Despite these opportunities, smallholders face significant hurdles to be able to come close to realising them:
- High costs of verification and monitoring (MRV) often make participation unaffordable.
- Complexity and lack of awareness make it hard to understand how carbon markets work.
- Market volatility and lack of price guarantees leave farmers exposed to risk.
- Power imbalances in credit ownership and benefit sharing often leave farmers with a fraction of the earnings.
Unless these issues are directly addressed, carbon credit systems risk repeating the patterns of past agricultural interventions, leaving those for which this represents the greatest opportunity no better off than they are today.
What Needs to Happen to Incentivize Sustainable Farming?
Despite these challenges, across Africa and Asia promising initiatives are beginning to show how carbon markets can work for smallholder farmers. In India, Kenya, and Ghana, Boomitra is using satellite-based monitoring to link over 150,000 smallholders to an estimated $200 million in carbon finance. Meanwhile, Google’s 2025 purchase of biochar credits from Indian farms highlights how multinational interest is helping to scale low-tech carbon solutions. In Uganda and Zambia, new agroforestry programs are empowering youth and women’s cooperatives to lead local carbon projects, offering both environmental and economic benefits. And at the 2025 Africa Climate Summit, governments across the continent pledged to support homegrown carbon markets and ease regulatory barriers to help smallholders participate.

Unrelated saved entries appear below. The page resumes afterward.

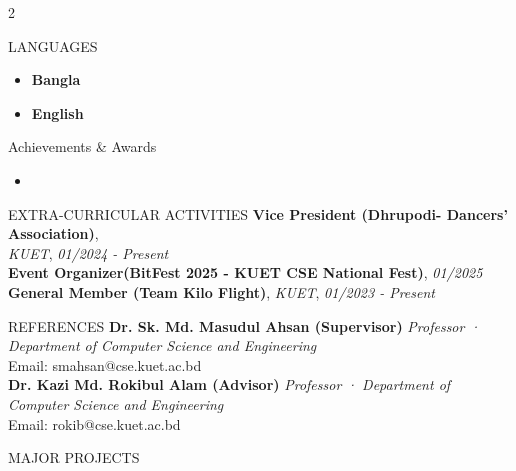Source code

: \documentclass{resume} %
\begin{document}
\begin{paracol}{2}
\begin{rSection}{LANGUAGES}
\begin{itemize}
    \item 
    {\textbf{Bangla}} 
    \item {\textbf{English}}
\end{itemize}

\end{rSection}
\vspace{-0.3em}
\begin{rSection}{Achievements \& Awards}
\begin{itemize}
    \item {\href{https://www.coursera.org/account/accomplishments/certificate/LSXENVHK9LHT}{ }}
    
    
\end{itemize}
\end{rSection}
\vspace{-0.3em}
\begin{rSection}{EXTRA-CURRICULAR ACTIVITIES} 
{\bf Vice President (Dhrupodi- Dancers' Association)},\\ \textit{KUET}, \textit{01/2024 - Present}\\
{\bf Event Organizer(BitFest 2025 - KUET CSE National Fest)},
\textit{01/2025}\\
{\bf General Member (Team Kilo Flight)}, \textit{KUET}, \textit{01/2023 - Present}\\
\end{rSection}
\vspace{-1.5em}
\begin{rSection}{REFERENCES} 
{\bf Dr. Sk. Md. Masudul Ahsan (Supervisor)} \textit{Professor · Department of Computer Science and Engineering}\\ Email: smahsan@cse.kuet.ac.bd\\
{\bf Dr. Kazi Md. Rokibul Alam (Advisor)} \textit{Professor · Department of Computer Science and Engineering}\\ Email: rokib@cse.kuet.ac.bd\\
\end{rSection}
\switchcolumn
\vspace{0.2em}
\begin{rSection}{MAJOR PROJECTS}
\vspace{-1.3em}

\end{rSection}
\end{paracol}
\end{document}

Lessons learnt from these successes, as well as the failures of other efforts, highlight that to turn carbon credits into a real incentive for smallholders in Africa and Asia, a considered approach needs to be taken, with a focus across the five following areas:
1. Make Carbon Programs Farmer-Centric
- Design projects with farmer input, not just for them.
- Ensure fair revenue sharing with transparent benefit distribution.
- Use cooperative models to boost collective bargaining and reduce individual risk.
2. Simplify Verification Through Innovation
- Use satellite imagery, remote sensing, and AI to reduce verification and monitoring costs (e.g., Boomitra, Agreena).
- Provide mobile-based tools for self-reporting and education in local languages.
3. Provide Upfront Incentives
- Offer seed funding, equipment, or inputs to adopt new practices.
- Use results-based finance to reward adoption before full credit issuance.
4. Aggregate and De-Risk Participation
- Support the formation of aggregator organizations or NGOs that bundle smallholders together.
- Create blended finance mechanisms to share risk between farmers, buyers, and donors.
5. Align Carbon Programs with Local Priorities
- Integrate carbon credit activities with food security, water access, and local market improvements.
- Respect traditional land rights and ensure gender inclusion in participation.
The Path Forward
Carbon markets alone will not solve poverty or food insecurity. But when designed inclusively, they can tip the scale toward more resilient and sustainable agriculture in Africa and Asia.
The priority now must be to democratize access, reduce participation costs and Support local leadership and innovation. If these steps are taken, smallholder farmers will not only be passive participants—they’ll be leaders in the climate solution.